分別管理だけではFX業者の債権として差し押さえされる可能性がある

分別管理の業者もいる

多くのFX業者は顧客の預かり資産の安全性を証明するために、信託保全制度を導入しています。2009年4月から義務となりましたが、誠意あるFX業者は以前から自発的に信託保全を導入し、顧客へ安心感を与えてきました。しかし義務となるとはいえ、まだまだ信託保全を導入せずに分別管理をし続けている業者もけっこういるのです。しかし今のFX業界は、FX札幌やアルファFXのような犯罪会社のせいで顧客に不信感があり、信託保全をしていないと信用されない雰囲気があります。ではなぜ、こんな状況でも信託保全を導入していないのでしょうか?

カンタンに言ってしまえば、信託保全を導入しない決定的な理由は 「お金がかかるから」 です。信託保全は資産が安全である証明のために信託銀行の信託口座という特殊な口座を作らなければなりません。しかしこの信託口座は、信託銀行への管理費や調整費などのコストがけっこうかかるのです。それで躊躇している業者もいるのです。

分別管理とはどのようなしくみか

それでは分別管理とはどのような管理方法をいうのでしょうか。

FX業者には 「FX業者のお金」 と 「顧客の預かり資産」 という2種類のお金を管理しなければなりません。しかしこの2種類のお金を同一口座に入金してしまっては、自分のお金なのか、顧客のお金なのかわからなくなってしまいます。これでは簡単に横領ができてしまい、非常に困ります。事実アルファFXくにやすFXは横領をしていました。この横領を防ぐ意味でも、FX業者は 「FX業者のお金」 と 「顧客の預かり資産」 の2つを別々の口座にして管理しなければいけません。これが分別管理という管理方法です。カンタンに言ってしまえば、会社の口座と顧客の口座は別々ですよってことだけですね。

しかしここで重要なポイントが存在します。それは顧客の預かり資産を管理する口座の名義です。名義というのは、その口座のお金の所有者を示すものですね。信託保全では、債権として差し押さえされないようにFX業者の名義にならない信託口座で管理していますが、分別管理では別に名義がFX業者でも構わないのです。このポイントが、FX業者が破綻したときに、重要になってくるのです。

分別管理のFX業者が破綻すると

では、分別管理のFX業者が破綻した場合のことを考えて見ましょう。会社が破綻すれば、その会社へお金を出していた人たちは、その会社の資産を ”債権” として回収するために差し押さえしますね。このとき、破綻したFX業者名義の口座にお金があったらどうなりますか? ・・・ 当然、債権として差し押さえされてしまいますね。そのお金が顧客の預かり資産であるとかは考慮してくれません。差し押さえする側にとっては、「そんなの知ったことか!管理してないFX業者が悪いんだ!」 と考えてしまいます。当然ですね。

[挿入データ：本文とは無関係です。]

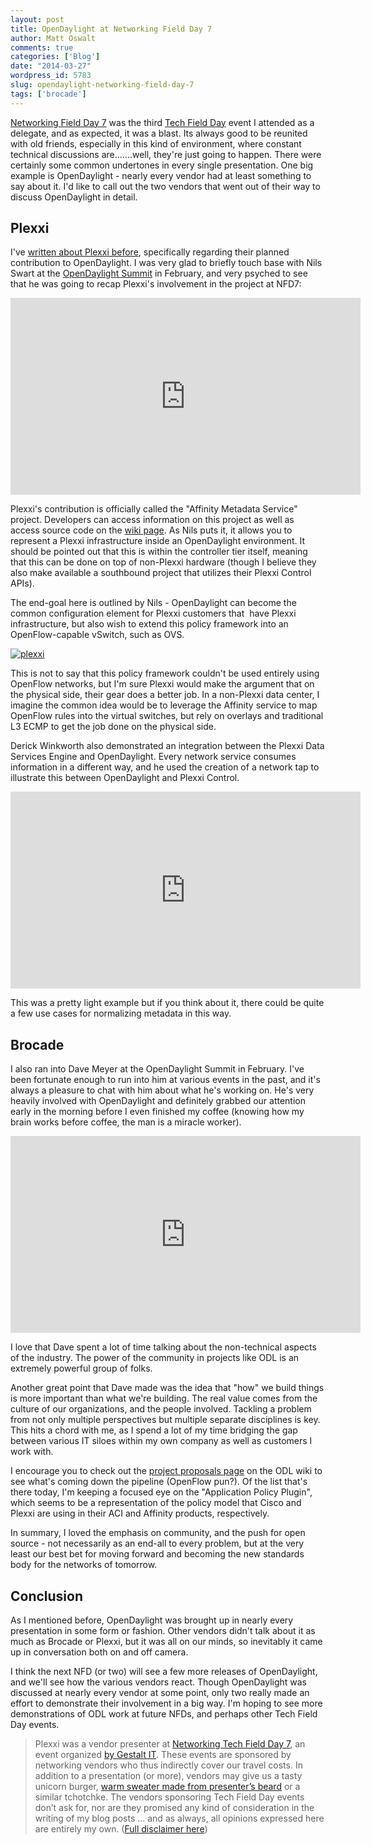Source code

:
 ```yaml
---
layout: post
title: OpenDaylight at Networking Field Day 7
author: Matt Oswalt
comments: true
categories: ['Blog']
date: "2014-03-27"
wordpress_id: 5783
slug: opendaylight-networking-field-day-7
tags: ['brocade']
---
```



[Networking Field Day 7](http://techfieldday.com/event/nfd7/) was the third [Tech Field Day](http://techfieldday.com) event I attended as a delegate, and as expected, it was a blast. Its always good to be reunited with old friends, especially in this kind of environment, where constant technical discussions are.......well, they're just going to happen. There were certainly some common undertones in every single presentation. One big example is OpenDaylight - nearly every vendor had at least something to say about it. I'd like to call out the two vendors that went out of their way to discuss OpenDaylight in detail.

## Plexxi

I've [written about Plexxi before](https://keepingitclassless.net/2013/10/plexxi-optimized-workload-and-workflow/), specifically regarding their planned contribution to OpenDaylight. I was very glad to briefly touch base with Nils Swart at the [OpenDaylight Summit](http://events.linuxfoundation.org/events/opendaylight-summit) in February, and very psyched to see that he was going to recap Plexxi's involvement in the project at NFD7:

<div style="text-align: center"><iframe width="560" height="315" src="https://www.youtube.com/embed/bKGU7tYZV38" frameborder="0" allowfullscreen></iframe></div>

Plexxi's contribution is officially called the "Affinity Metadata Service" project. Developers can access information on this project as well as access source code on the [wiki page](https://wiki.opendaylight.org/view/Affinity_Metadata_Service:Release_Review). As Nils puts it, it allows you to represent a Plexxi infrastructure inside an OpenDaylight environment. It should be pointed out that this is within the controller tier itself, meaning that this can be done on top of non-Plexxi hardware (though I believe they also make available a southbound project that utilizes their Plexxi Control APIs).

The end-goal here is outlined by Nils - OpenDaylight can become the common configuration element for Plexxi customers that  have Plexxi infrastructure, but also wish to extend this policy framework into an OpenFlow-capable vSwitch, such as OVS.

[![plexxi](/assets/2014/03/plexxi-1024x531.png)](/assets/2014/03/plexxi.png)

This is not to say that this policy framework couldn't be used entirely using OpenFlow networks, but I'm sure Plexxi would make the argument that on the physical side, their gear does a better job. In a non-Plexxi data center, I imagine the common idea would be to leverage the Affinity service to map OpenFlow rules into the virtual switches, but rely on overlays and traditional L3 ECMP to get the job done on the physical side.

Derick Winkworth also demonstrated an integration between the Plexxi Data Services Engine and OpenDaylight. Every network service consumes information in a different way, and he used the creation of a network tap to illustrate this between OpenDaylight and Plexxi Control.

<div style="text-align: center"><iframe width="560" height="315" src="http://www.youtube.com/embed/2vrX_67ovoQ" frameborder="0" allowfullscreen></iframe></div>

This was a pretty light example but if you think about it, there could be quite a few use cases for normalizing metadata in this way.

## Brocade

I also ran into Dave Meyer at the OpenDaylight Summit in February. I've been fortunate enough to run into him at various events in the past, and it's always a pleasure to chat with him about what he's working on. He's very heavily involved with OpenDaylight and definitely grabbed our attention early in the morning before I even finished my coffee (knowing how my brain works before coffee, the man is a miracle worker).

<div style="text-align: center"><iframe width="560" height="315" src="http://www.youtube.com/embed/K5mgGYkaNDA" frameborder="0" allowfullscreen></iframe></div>

I love that Dave spent a lot of time talking about the non-technical aspects of the industry. The power of the community in projects like ODL is an extremely powerful group of folks.

Another great point that Dave made was the idea that "how" we build things is more important than what we're building. The real value comes from the culture of our organizations, and the people involved. Tackling a problem from not only multiple perspectives but multiple separate disciplines is key. This hits a chord with me, as I spend a lot of my time bridging the gap between various IT siloes within my own company as well as customers I work with.

I encourage you to check out the [project proposals page](https://wiki.opendaylight.org/view/Project_Proposals:Application_Policy_Plugin) on the ODL wiki to see what's coming down the pipeline (OpenFlow pun?). Of the list that's there today, I'm keeping a focused eye on the "Application Policy Plugin", which seems to be a representation of the policy model that Cisco and Plexxi are using in their ACI and Affinity products, respectively.

In summary, I loved the emphasis on community, and the push for open source - not necessarily as an end-all to every problem, but at the very least our best bet for moving forward and becoming the new standards body for the networks of tomorrow.

## Conclusion

As I mentioned before, OpenDaylight was brought up in nearly every presentation in some form or fashion. Other vendors didn't talk about it as much as Brocade or Plexxi, but it was all on our minds, so inevitably it came up in conversation both on and off camera.

I think the next NFD (or two) will see a few more releases of OpenDaylight, and we'll see how the various vendors react. Though OpenDaylight was discussed at nearly every vendor at some point, only two really made an effort to demonstrate their involvement in a big way. I'm hoping to see more demonstrations of ODL work at future NFDs, and perhaps other Tech Field Day events.

> Plexxi was a vendor presenter at [Networking Tech Field Day 7](http://techfieldday.com/event/nfd7/), an event organized [by Gestalt IT](http://techfieldday.com/about/). These events are sponsored by networking vendors who thus indirectly cover our travel costs. In addition to a presentation (or more), vendors may give us a tasty unicorn burger, [warm sweater made from presenter’s beard](http://www.youtube.com/watch?v=oQrJk9JzW8o) or a similar tchotchke. The vendors sponsoring Tech Field Day events don’t ask for, nor are they promised any kind of consideration in the writing of my blog posts … and as always, all opinions expressed here are entirely my own. ([Full disclaimer here](https://keepingitclassless.net/disclaimers/))

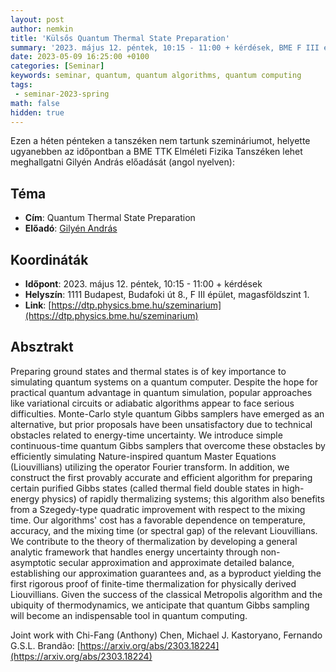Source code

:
 ```yaml
---
layout: post
author: nemkin
title: 'Külsős Quantum Thermal State Preparation'
summary: '2023. május 12. péntek, 10:15 - 11:00 + kérdések, BME F III ép. mf 1.'
date: 2023-05-09 16:25:00 +0100
categories: [Seminar]
keywords: seminar, quantum, quantum algorithms, quantum computing
tags:
 - seminar-2023-spring
math: false
hidden: true
---
```


Ezen a héten pénteken a tanszéken nem tartunk szemináriumot, helyette ugyanebben az időpontban a BME TTK Elméleti Fizika Tanszéken lehet meghallgatni Gilyén András előadását (angol nyelven):

## Téma

- **Cím**: Quantum Thermal State Preparation
- **Előadó**: [Gilyén András](http://gilyen.hu/)

## Koordináták

- **Időpont**: 2023. május 12. péntek, 10:15 - 11:00 + kérdések
- **Helyszín**: 1111 Budapest, Budafoki út 8., F III épület, magasföldszint 1.
- **Link**: [https://dtp.physics.bme.hu/szeminarium](https://dtp.physics.bme.hu/szeminarium)

## Absztrakt

Preparing ground states and thermal states is of key importance to simulating quantum systems on a quantum computer. Despite the hope for practical quantum advantage in quantum simulation, popular approaches like variational circuits or adiabatic algorithms appear to face serious difficulties. Monte-Carlo style quantum Gibbs samplers have emerged as an alternative, but prior proposals have been unsatisfactory due to technical obstacles related to energy-time uncertainty. We introduce simple continuous-time quantum Gibbs samplers that overcome these obstacles by efficiently simulating Nature-inspired quantum Master Equations (Liouvillians) utilizing the operator Fourier transform. In addition, we construct the first provably accurate and efficient algorithm for preparing certain purified Gibbs states (called thermal field double states in high-energy physics) of rapidly thermalizing systems; this algorithm also benefits from a Szegedy-type quadratic improvement with respect to the mixing time. Our algorithms' cost has a favorable dependence on temperature, accuracy, and the mixing time (or spectral gap) of the relevant Liouvillians. We contribute to the theory of thermalization by developing a general analytic framework that handles energy uncertainty through non-asymptotic secular approximation and approximate detailed balance, establishing our approximation guarantees and, as a byproduct yielding the first rigorous proof of finite-time thermalization for physically derived Liouvillians. Given the success of the classical Metropolis algorithm and the ubiquity of thermodynamics, we anticipate that quantum Gibbs sampling will become an indispensable tool in quantum computing.

Joint work with Chi-Fang (Anthony) Chen, Michael J. Kastoryano, Fernando G.S.L. Brandão: [https://arxiv.org/abs/2303.18224](https://arxiv.org/abs/2303.18224)
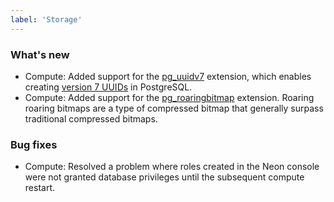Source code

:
 ```yaml
---
label: 'Storage'
---
```


### What's new

- Compute: Added support for the [pg_uuidv7](https://github.com/fboulnois/pg_uuidv7) extension, which enables creating [version 7 UUIDs](https://www.ietf.org/archive/id/draft-ietf-uuidrev-rfc4122bis-00.html#name-uuid-version-7) in PostgreSQL.
- Compute: Added support for the [pg_roaringbitmap](https://github.com/ChenHuajun/pg_roaringbitmap) extension. Roaring roaring bitmaps are a type of compressed bitmap that generally surpass traditional compressed bitmaps.

### Bug fixes

- Compute: Resolved a problem where roles created in the Neon console were not granted database privileges until the subsequent compute restart.
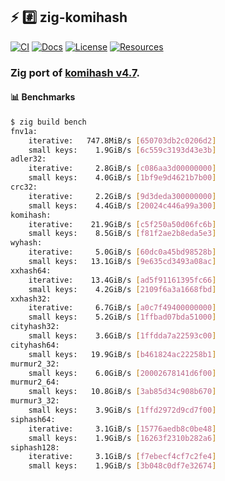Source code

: ## :zap: :hash: **zig-komihash**

[![CI][ci-shield]][ci-url]
[![Docs][docs-shield]][docs-url]
[![License][license-shield]][license-url]
[![Resources][resources-shield]][resources-url]

### Zig port of [komihash v4.7](https://github.com/avaneev/komihash).

#### :bar_chart: Benchmarks

```bash
$ zig build bench
fnv1a:
    iterative:   747.8MiB/s [650703db2c0206d2]
    small keys:    1.9GiB/s [6c559c3193d43e3b]
adler32:
    iterative:     2.8GiB/s [c086aa3d00000000]
    small keys:    4.0GiB/s [1bf9e9d4621b7b00]
crc32:
    iterative:     2.2GiB/s [9d3deda300000000]
    small keys:    4.4GiB/s [20024c446a99a300]
komihash:
    iterative:    21.9GiB/s [c5f250a50d06fc6b]
    small keys:    8.5GiB/s [f81f2ae2b8eda5e3]
wyhash:
    iterative:     5.0GiB/s [60dc0a45bd98528b]
    small keys:   13.1GiB/s [9e635cd3493a08ac]
xxhash64:
    iterative:    13.4GiB/s [ad5f91161395fc66]
    small keys:    4.2GiB/s [2109f6a3a1668fbd]
xxhash32:
    iterative:     6.7GiB/s [a0c7f49400000000]
    small keys:    5.2GiB/s [1ffbad07bda51000]
cityhash32:
    small keys:    3.6GiB/s [1ffdda7a22593c00]
cityhash64:
    small keys:   19.9GiB/s [b461824ac22258b1]
murmur2_32:
    small keys:    6.0GiB/s [20002678141d6f00]
murmur2_64:
    small keys:   10.8GiB/s [3ab85d34c908b670]
murmur3_32:
    small keys:    3.9GiB/s [1ffd2972d9cd7f00]
siphash64:
    iterative:     3.1GiB/s [15776aedb8c0be48]
    small keys:    1.9GiB/s [16263f2310b282a6]
siphash128:
    iterative:     3.1GiB/s [f7ebecf4cf7c2fe4]
    small keys:    1.9GiB/s [3b048c0df7e32674]
```

<!-- MARKDOWN LINKS -->

[ci-shield]: https://img.shields.io/github/actions/workflow/status/tensorush/zig-komihash/ci.yml?branch=main&style=for-the-badge&logo=github&label=CI&labelColor=black
[ci-url]: https://github.com/tensorush/zig-komihash/blob/main/.github/workflows/ci.yml
[docs-shield]: https://img.shields.io/badge/click-F6A516?style=for-the-badge&logo=zig&logoColor=F6A516&label=docs&labelColor=black
[docs-url]: https://tensorush.github.io/zig-komihash
[license-shield]: https://img.shields.io/github/license/tensorush/zig-komihash.svg?style=for-the-badge&labelColor=black
[license-url]: https://github.com/tensorush/zig-komihash/blob/main/LICENSE.md
[resources-shield]: https://img.shields.io/badge/click-F6A516?style=for-the-badge&logo=zig&logoColor=F6A516&label=resources&labelColor=black
[resources-url]: https://github.com/tensorush/Awesome-Languages-Learning#lizard-zig

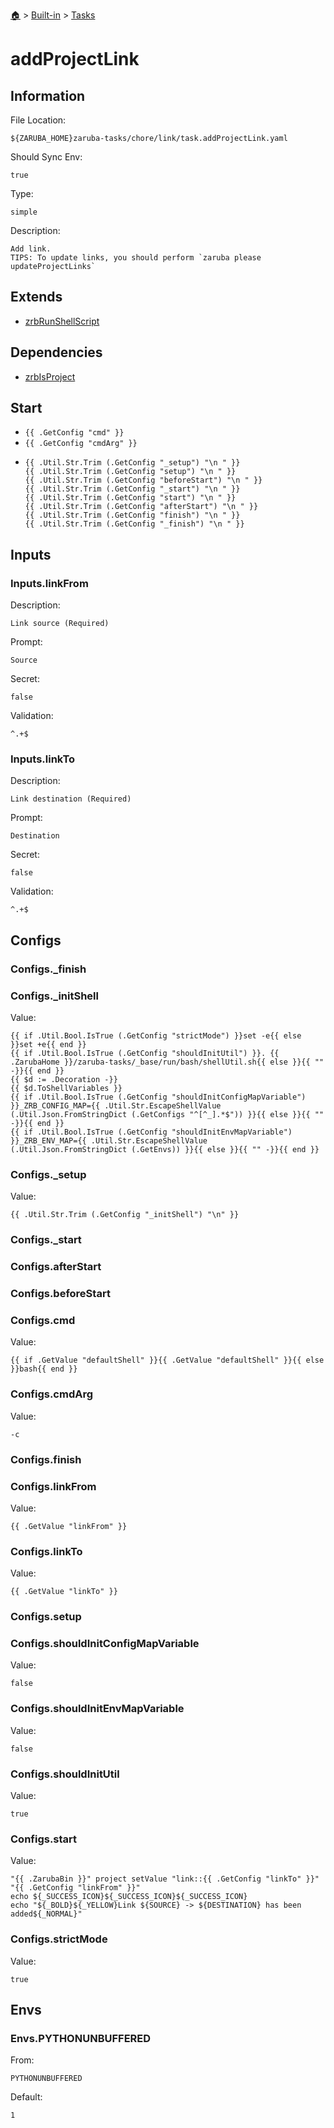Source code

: <!--startTocHeader-->
[🏠](../../README.md) > [Built-in](../README.md) > [Tasks](README.md)
# addProjectLink
<!--endTocHeader-->


## Information

File Location:

    ${ZARUBA_HOME}zaruba-tasks/chore/link/task.addProjectLink.yaml

Should Sync Env:

    true

Type:

    simple

Description:

    Add link.
    TIPS: To update links, you should perform `zaruba please updateProjectLinks`



## Extends

- [zrbRunShellScript](zrb-run-shell-script.md)


## Dependencies

- [zrbIsProject](zrb-is-project.md)


## Start

- `{{ .GetConfig "cmd" }}`
- `{{ .GetConfig "cmdArg" }}`
-
    ```
    {{ .Util.Str.Trim (.GetConfig "_setup") "\n " }}
    {{ .Util.Str.Trim (.GetConfig "setup") "\n " }}
    {{ .Util.Str.Trim (.GetConfig "beforeStart") "\n " }}
    {{ .Util.Str.Trim (.GetConfig "_start") "\n " }}
    {{ .Util.Str.Trim (.GetConfig "start") "\n " }}
    {{ .Util.Str.Trim (.GetConfig "afterStart") "\n " }}
    {{ .Util.Str.Trim (.GetConfig "finish") "\n " }}
    {{ .Util.Str.Trim (.GetConfig "_finish") "\n " }}

    ```


## Inputs


### Inputs.linkFrom

Description:

    Link source (Required)

Prompt:

    Source

Secret:

    false

Validation:

    ^.+$


### Inputs.linkTo

Description:

    Link destination (Required)

Prompt:

    Destination

Secret:

    false

Validation:

    ^.+$


## Configs


### Configs._finish


### Configs._initShell

Value:

    {{ if .Util.Bool.IsTrue (.GetConfig "strictMode") }}set -e{{ else }}set +e{{ end }}
    {{ if .Util.Bool.IsTrue (.GetConfig "shouldInitUtil") }}. {{ .ZarubaHome }}/zaruba-tasks/_base/run/bash/shellUtil.sh{{ else }}{{ "" -}}{{ end }}
    {{ $d := .Decoration -}}
    {{ $d.ToShellVariables }}
    {{ if .Util.Bool.IsTrue (.GetConfig "shouldInitConfigMapVariable") }}_ZRB_CONFIG_MAP={{ .Util.Str.EscapeShellValue (.Util.Json.FromStringDict (.GetConfigs "^[^_].*$")) }}{{ else }}{{ "" -}}{{ end }}
    {{ if .Util.Bool.IsTrue (.GetConfig "shouldInitEnvMapVariable") }}_ZRB_ENV_MAP={{ .Util.Str.EscapeShellValue (.Util.Json.FromStringDict (.GetEnvs)) }}{{ else }}{{ "" -}}{{ end }}



### Configs._setup

Value:

    {{ .Util.Str.Trim (.GetConfig "_initShell") "\n" }}


### Configs._start


### Configs.afterStart


### Configs.beforeStart


### Configs.cmd

Value:

    {{ if .GetValue "defaultShell" }}{{ .GetValue "defaultShell" }}{{ else }}bash{{ end }}


### Configs.cmdArg

Value:

    -c


### Configs.finish


### Configs.linkFrom

Value:

    {{ .GetValue "linkFrom" }}


### Configs.linkTo

Value:

    {{ .GetValue "linkTo" }}


### Configs.setup


### Configs.shouldInitConfigMapVariable

Value:

    false


### Configs.shouldInitEnvMapVariable

Value:

    false


### Configs.shouldInitUtil

Value:

    true


### Configs.start

Value:

    "{{ .ZarubaBin }}" project setValue "link::{{ .GetConfig "linkTo" }}" "{{ .GetConfig "linkFrom" }}"
    echo ${_SUCCESS_ICON}${_SUCCESS_ICON}${_SUCCESS_ICON}
    echo "${_BOLD}${_YELLOW}Link ${SOURCE} -> ${DESTINATION} has been added${_NORMAL}"



### Configs.strictMode

Value:

    true


## Envs


### Envs.PYTHONUNBUFFERED

From:

    PYTHONUNBUFFERED

Default:

    1



<!--startTocSubtopic-->

<!--endTocSubtopic-->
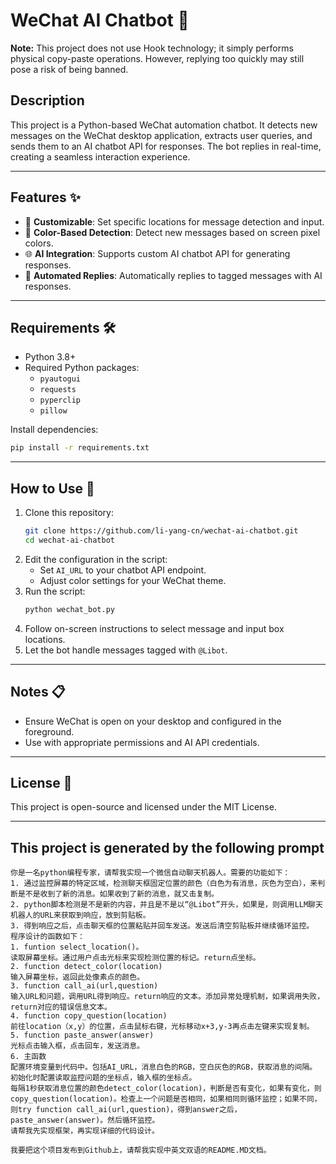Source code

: # WeChat AI Chatbot 🤖

**Note:** This project does not use Hook technology; it simply performs physical copy-paste operations. However, replying too quickly may still pose a risk of being banned.

## Description
This project is a Python-based WeChat automation chatbot. It detects new messages on the WeChat desktop application, extracts user queries, and sends them to an AI chatbot API for responses. The bot replies in real-time, creating a seamless interaction experience.

---

## Features ✨
- 📍 **Customizable**: Set specific locations for message detection and input.
- 🎨 **Color-Based Detection**: Detect new messages based on screen pixel colors.
- 🌐 **AI Integration**: Supports custom AI chatbot API for generating responses.
- 🔄 **Automated Replies**: Automatically replies to tagged messages with AI responses.

---

## Requirements 🛠️
- Python 3.8+
- Required Python packages:
  - `pyautogui`
  - `requests`
  - `pyperclip`
  - `pillow`

Install dependencies:
```bash
pip install -r requirements.txt
```

---

## How to Use 🚀
1. Clone this repository:
   ```bash
   git clone https://github.com/li-yang-cn/wechat-ai-chatbot.git
   cd wechat-ai-chatbot
   ```
2. Edit the configuration in the script:
   - Set `AI_URL` to your chatbot API endpoint.
   - Adjust color settings for your WeChat theme.
3. Run the script:
   ```bash
   python wechat_bot.py
   ```
4. Follow on-screen instructions to select message and input box locations.
5. Let the bot handle messages tagged with `@Libot`.

---

## Notes 📋
- Ensure WeChat is open on your desktop and configured in the foreground.
- Use with appropriate permissions and AI API credentials.

---

## License 📜
This project is open-source and licensed under the MIT License.

---

## This project is generated by the following prompt
```text
你是一名python编程专家，请帮我实现一个微信自动聊天机器人。需要的功能如下：
1. 通过监控屏幕的特定区域，检测聊天框固定位置的颜色（白色为有消息，灰色为空白），来判断是不是收到了新的消息。如果收到了新的消息，就又击复制。
2. python脚本检测是不是新的内容，并且是不是以“@Libot”开头，如果是，则调用LLM聊天机器人的URL来获取到响应，放到剪贴板。
3. 得到响应之后，点击聊天框的位置粘贴并回车发送。发送后清空剪贴板并继续循环监控。
程序设计的函数如下：
1. funtion select_location()。
读取屏幕坐标。通过用户点击光标来实现检测位置的标记。return点坐标。
2. function detect_color(location)
输入屏幕坐标，返回此处像素点的颜色。
3. function call_ai(url,question)
输入URL和问题，调用URL得到响应。return响应的文本。添加异常处理机制，如果调用失败，return对应的错误信息文本。
4. function copy_question(location)
前往location（x,y）的位置，点击鼠标右键，光标移动x+3,y-3再点击左键来实现复制。
5. function paste_answer(answer)
光标点击输入框，点击回车，发送消息。
6. 主函数
配置环境变量到代码中。包括AI_URL，消息白色的RGB，空白灰色的RGB，获取消息的间隔。
初始化时配置读取监控问题的坐标点，输入框的坐标点。
每隔1秒获取消息位置的颜色detect_color(location)，判断是否有变化，如果有变化，则copy_question(location)。检查上一个问题是否相同，如果相同则循环监控；如果不同，则try function call_ai(url,question)，得到answer之后，paste_answer(answer)。然后循环监控。
请帮我先实现框架，再实现详细的代码设计。
```
```text
我要把这个项目发布到Github上，请帮我实现中英文双语的README.MD文档。
```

このように、もしも分別管理のFX業者が破綻してしまった場合、FX業者の名義である口座の資産も差し押さえられてしまうのです。しかも、信託保全との時とは違って資金を回収してくれる受益者代理人もいません。これでは破綻したら、顧客のお金は返ってこないことになります。実際に分別管理のまま破綻してしまったFX札幌の顧客資産は差し押さえされてしまったので、顧客にはほとんど戻ってこなかったのです。戻ってきたのはわずか5%ほどでした。これでは安心してFX業者にお金を預けることができませんね。分別管理は非常に危険なのです。絶対に信託保全をしているFX業者を選ばなければ、もしもの時に後悔することになりますよ。